On a beau nous chanter la romance de l'équipement collectif au service de la population, tout le monde aura compris que le projet d'amphithéâtre de Québec vise essentiellement à ramener une franchise de la LNH.

On a beau nous chanter la romance de l'équipement collectif au service de la population, tout le monde aura compris que le projet d'amphithéâtre de Québec vise essentiellement à ramener une franchise de la LNH.

S'il y a quelque chose d'insupportable dans ce débat, c'est ce discours entretenant le mythe que les installations sportives et les clubs de hockey professionnels sont d'importants moteurs de notre développement économique. Il ne se passe guère une journée sans qu'un politicien, une élite locale ou un chroniqueur sportif nous donne une leçon d'économie. Pour eux, l'investissement public se justifie du fait qu'une équipe de hockey dépense des millions de dollars, crée des centaines de nouveaux emplois et, de ce fait, favorise notre prospérité. Malheureusement, rien n'est plus faux!

Les économistes s'intéressent depuis longtemps à la question de l'impact des installations sportives et des équipes de sport professionnel sur le développement économique local. Dennis Coates et Brad R. Humphreys de l'Université du Maryland ont recensé la littérature scientifique sur cette question. Leur conclusion est claire: «Les économistes n'ont trouvé aucune preuve de retombées économiques positives des équipes de sport professionnel et de leurs installations sur l'économie des villes.»

Évidemment, ils ne font pas référence aux études de retombées économiques commandées par les gouvernements et les promoteurs privés pour justifier leur quête de fonds publics. Tout simplement parce que ces études reposent sur l'hypothèse farfelue qu'il suffit de dépenser de l'argent public pour créer de la richesse. Vous voulez essayer?

Supposons que le gouvernement réduise vos impôts d'une somme équivalente aux coûts de construction d'un nouveau colisée. La «machine à retombées» prédira que les contribuables dépenseront les sommes récupérées du fisc et qu'ils créeront, vous l'avez deviné, des retombées économiques. En réalité, peu importe le projet mis de l'avant, vous aurez toujours des retombées économiques. Toutefois, lorsqu'on ne fait que déplacer - dollar pour dollar - des fonds publics qu'on aurait pu investir ailleurs, on ne crée au bout du compte aucune richesse.
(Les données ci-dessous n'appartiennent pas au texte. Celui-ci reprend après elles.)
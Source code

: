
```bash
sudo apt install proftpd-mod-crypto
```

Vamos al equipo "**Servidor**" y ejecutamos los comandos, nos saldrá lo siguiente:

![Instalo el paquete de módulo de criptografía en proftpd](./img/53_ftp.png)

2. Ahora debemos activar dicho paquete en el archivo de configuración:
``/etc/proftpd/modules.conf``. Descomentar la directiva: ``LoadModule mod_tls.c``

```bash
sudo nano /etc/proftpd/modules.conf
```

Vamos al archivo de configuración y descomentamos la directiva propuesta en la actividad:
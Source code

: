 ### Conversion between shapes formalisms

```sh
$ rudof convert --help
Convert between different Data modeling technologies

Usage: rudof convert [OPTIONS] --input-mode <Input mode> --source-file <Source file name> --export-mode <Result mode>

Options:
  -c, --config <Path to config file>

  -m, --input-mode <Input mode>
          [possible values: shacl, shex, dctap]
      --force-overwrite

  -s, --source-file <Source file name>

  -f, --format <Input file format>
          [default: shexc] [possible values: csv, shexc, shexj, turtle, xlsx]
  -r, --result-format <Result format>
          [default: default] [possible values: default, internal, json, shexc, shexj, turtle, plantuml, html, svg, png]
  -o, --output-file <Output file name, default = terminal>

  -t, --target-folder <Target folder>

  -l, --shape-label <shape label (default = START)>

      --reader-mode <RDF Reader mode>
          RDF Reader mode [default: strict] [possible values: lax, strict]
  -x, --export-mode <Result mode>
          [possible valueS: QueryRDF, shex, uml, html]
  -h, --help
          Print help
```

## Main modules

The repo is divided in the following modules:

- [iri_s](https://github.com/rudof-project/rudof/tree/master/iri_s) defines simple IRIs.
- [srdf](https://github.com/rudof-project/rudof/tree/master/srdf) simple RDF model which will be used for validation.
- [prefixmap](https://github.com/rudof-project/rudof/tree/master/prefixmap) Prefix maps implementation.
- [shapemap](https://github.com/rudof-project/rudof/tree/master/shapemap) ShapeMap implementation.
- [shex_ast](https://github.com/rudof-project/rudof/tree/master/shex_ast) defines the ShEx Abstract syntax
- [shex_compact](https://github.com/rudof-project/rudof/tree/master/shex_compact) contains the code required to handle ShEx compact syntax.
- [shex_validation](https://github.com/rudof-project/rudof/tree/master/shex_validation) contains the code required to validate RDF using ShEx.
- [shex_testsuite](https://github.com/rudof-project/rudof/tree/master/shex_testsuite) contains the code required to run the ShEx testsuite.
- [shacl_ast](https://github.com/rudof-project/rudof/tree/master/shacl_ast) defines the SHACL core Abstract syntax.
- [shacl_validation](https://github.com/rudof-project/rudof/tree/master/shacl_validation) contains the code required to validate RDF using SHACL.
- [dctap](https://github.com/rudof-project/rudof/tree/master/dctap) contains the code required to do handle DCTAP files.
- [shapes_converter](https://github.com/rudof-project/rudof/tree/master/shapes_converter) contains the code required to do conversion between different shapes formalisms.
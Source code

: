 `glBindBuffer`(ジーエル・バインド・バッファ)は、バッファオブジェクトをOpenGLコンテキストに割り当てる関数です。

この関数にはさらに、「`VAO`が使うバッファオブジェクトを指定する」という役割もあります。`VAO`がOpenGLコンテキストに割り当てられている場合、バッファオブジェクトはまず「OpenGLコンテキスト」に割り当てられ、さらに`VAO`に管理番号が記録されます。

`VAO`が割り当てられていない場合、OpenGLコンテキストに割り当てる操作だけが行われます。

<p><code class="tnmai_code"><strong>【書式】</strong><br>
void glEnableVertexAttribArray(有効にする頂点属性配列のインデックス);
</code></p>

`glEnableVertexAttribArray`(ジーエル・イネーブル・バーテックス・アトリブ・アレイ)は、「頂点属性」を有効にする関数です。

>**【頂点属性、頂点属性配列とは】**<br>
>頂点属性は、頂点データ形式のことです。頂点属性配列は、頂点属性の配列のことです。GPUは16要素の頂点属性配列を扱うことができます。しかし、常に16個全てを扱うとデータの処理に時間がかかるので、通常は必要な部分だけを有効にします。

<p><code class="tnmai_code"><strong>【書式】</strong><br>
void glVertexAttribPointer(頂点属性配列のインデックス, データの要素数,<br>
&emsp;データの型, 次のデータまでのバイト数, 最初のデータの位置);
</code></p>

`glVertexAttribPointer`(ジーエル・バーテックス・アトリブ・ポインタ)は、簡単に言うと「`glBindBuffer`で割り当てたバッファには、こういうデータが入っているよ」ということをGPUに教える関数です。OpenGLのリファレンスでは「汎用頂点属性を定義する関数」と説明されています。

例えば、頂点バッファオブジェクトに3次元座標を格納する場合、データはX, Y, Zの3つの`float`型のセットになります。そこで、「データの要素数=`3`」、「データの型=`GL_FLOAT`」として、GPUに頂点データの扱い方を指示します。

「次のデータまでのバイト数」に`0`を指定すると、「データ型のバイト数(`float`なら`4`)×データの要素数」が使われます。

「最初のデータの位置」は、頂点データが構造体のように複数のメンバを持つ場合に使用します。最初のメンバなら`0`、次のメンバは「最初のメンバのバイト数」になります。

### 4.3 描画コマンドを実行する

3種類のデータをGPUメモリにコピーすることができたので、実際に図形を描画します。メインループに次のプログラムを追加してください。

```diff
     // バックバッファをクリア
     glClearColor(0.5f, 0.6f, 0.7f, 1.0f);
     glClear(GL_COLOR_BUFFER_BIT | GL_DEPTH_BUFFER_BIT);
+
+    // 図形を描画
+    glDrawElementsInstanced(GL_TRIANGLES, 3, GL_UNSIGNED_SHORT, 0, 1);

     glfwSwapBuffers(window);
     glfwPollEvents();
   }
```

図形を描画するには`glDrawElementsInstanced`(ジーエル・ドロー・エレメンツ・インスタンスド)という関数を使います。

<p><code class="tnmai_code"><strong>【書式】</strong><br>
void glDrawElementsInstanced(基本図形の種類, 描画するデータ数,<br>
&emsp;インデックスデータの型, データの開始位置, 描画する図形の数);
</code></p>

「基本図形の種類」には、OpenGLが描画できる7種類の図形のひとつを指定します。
Bien sûr, utiliser les taxes et les impôts payés par les gens de Montréal, de Saguenay, de Gaspé ou de Vancouver pour les investir à Québec permet de concentrer la dépense dans la région. Mais ce n'est pas non plus de la création de richesse: c'est essentiellement un drainage de fonds publics par une région, au détriment des autres.

Tout compte fait, si on désire absolument associer des bénéfices au retour des Nordiques, c'est du côté des externalités positives qu'il faut chercher : le sentiment de fierté de voir Québec s'élever au rang de grande ville de hockey, la joie des amateurs de hockey, etc. Bien qu'il s'agisse de bénéfices non marchands et difficilement quantifiables, ils ont au moins le mérite d'être bien réels et de s'étendre au-delà des frontières de la seule ville de Québec.

La question, s'il en est une, est de savoir si une éventuelle liesse collective vaut 400 millions de dollars. Pour ce faire, plutôt que de produire à grands frais une insignifiante étude de retombées économiques, il aurait été préférable de mener une évaluation contingente. Celle-ci nous aurait permis d'estimer la valeur attribuée par les Québécois à un retour des «Bleus».

Personnellement, si je n'écoutais que mon coeur de fan de hockey, ma disposition à payer pour un retour de la rivalité Québec-Montréal serait très élevée. À moins, bien sûr, que les charlatans des retombées économiques viennent à bout de ma patience!